Sukabumi Kirim 18 Jemaah Haji ke Tanah Suci 7 Mei 2026

Ratna D. · 2 min baca · 3 bulan lalu · 139 dibaca
Bisik.id
Sukabumi Kirim 18 Jemaah Haji ke Tanah Suci 7 Mei 2026

Gambar atau konten salah?

18 calon jemaah haji asal Kota Sukabumi telah dipastikan akan berangkat ke Tanah Suci pada 7 Mei 2026. Jumlah ini turun drastis dibanding tahun sebelumnya. Kepala Kantor Kementerian Haji dan Umrah (Kemenhaj) Kota Sukabumi, Apipudin, menjelaskan penurunan tersebut disebabkan penyesuaian kuota haji di tiap daerah.

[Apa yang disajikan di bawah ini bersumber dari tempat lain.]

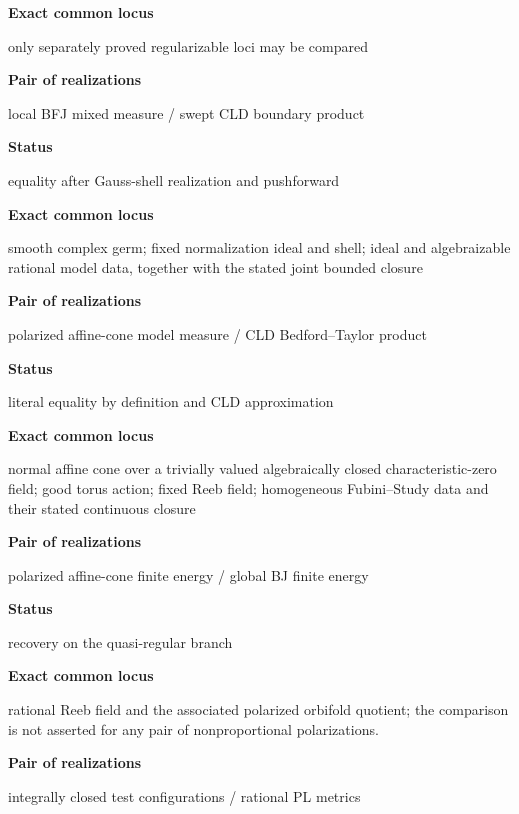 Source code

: \textbf{Exact common locus}\par\nopagebreak
only separately proved regularizable loci may be compared

\medskip
\textbf{Pair of realizations}\par\nopagebreak
local BFJ mixed measure / swept CLD boundary product\par\nopagebreak

\textbf{Status}\par\nopagebreak
equality after Gauss-shell realization and pushforward\par\nopagebreak

\textbf{Exact common locus}\par\nopagebreak
smooth complex germ; fixed normalization ideal and shell; ideal and
algebraizable rational model data, together with the stated joint bounded
closure

\medskip
\textbf{Pair of realizations}\par\nopagebreak
polarized affine-cone model measure / CLD Bedford--Taylor product\par\nopagebreak

\textbf{Status}\par\nopagebreak
literal equality by definition and CLD approximation\par\nopagebreak

\textbf{Exact common locus}\par\nopagebreak
normal affine cone over a trivially valued algebraically closed
characteristic-zero field; good torus action; fixed Reeb field; homogeneous
Fubini--Study data and their stated continuous closure

\medskip
\textbf{Pair of realizations}\par\nopagebreak
polarized affine-cone finite energy / global BJ finite energy\par\nopagebreak

\textbf{Status}\par\nopagebreak
recovery on the quasi-regular branch\par\nopagebreak

\textbf{Exact common locus}\par\nopagebreak
rational Reeb field and the associated polarized orbifold quotient; the
comparison is not asserted for any pair of nonproportional polarizations.

\medskip
\textbf{Pair of realizations}\par\nopagebreak
integrally closed test configurations / rational PL metrics\par\nopagebreak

Tahun ini, Kota Sukabumi hanya mendapat jatah 35 orang. Namun calon jemaah yang berangkat pun tak sampai memenuhi kuota. “Yang kemungkinan berangkat hampir pasti, sekitar 95 sampai 100 persen, hanya 18 orang dari total kuota 35,” kata Apipudin pada 10 April 2026.

Ia menjelaskan rincian kuota: 14 orang belum melunasi biaya haji. Dari 21 orang yang sudah lunasi, dua di antaranya mutasi ke Kota Bogor dan satu jemaah masuk dari Jawa Tengah. Jadi tersisa 20 orang, namun dua orang (suami-istri) menunda keberangkatan, sehingga totalnya menjadi 18 jemaah.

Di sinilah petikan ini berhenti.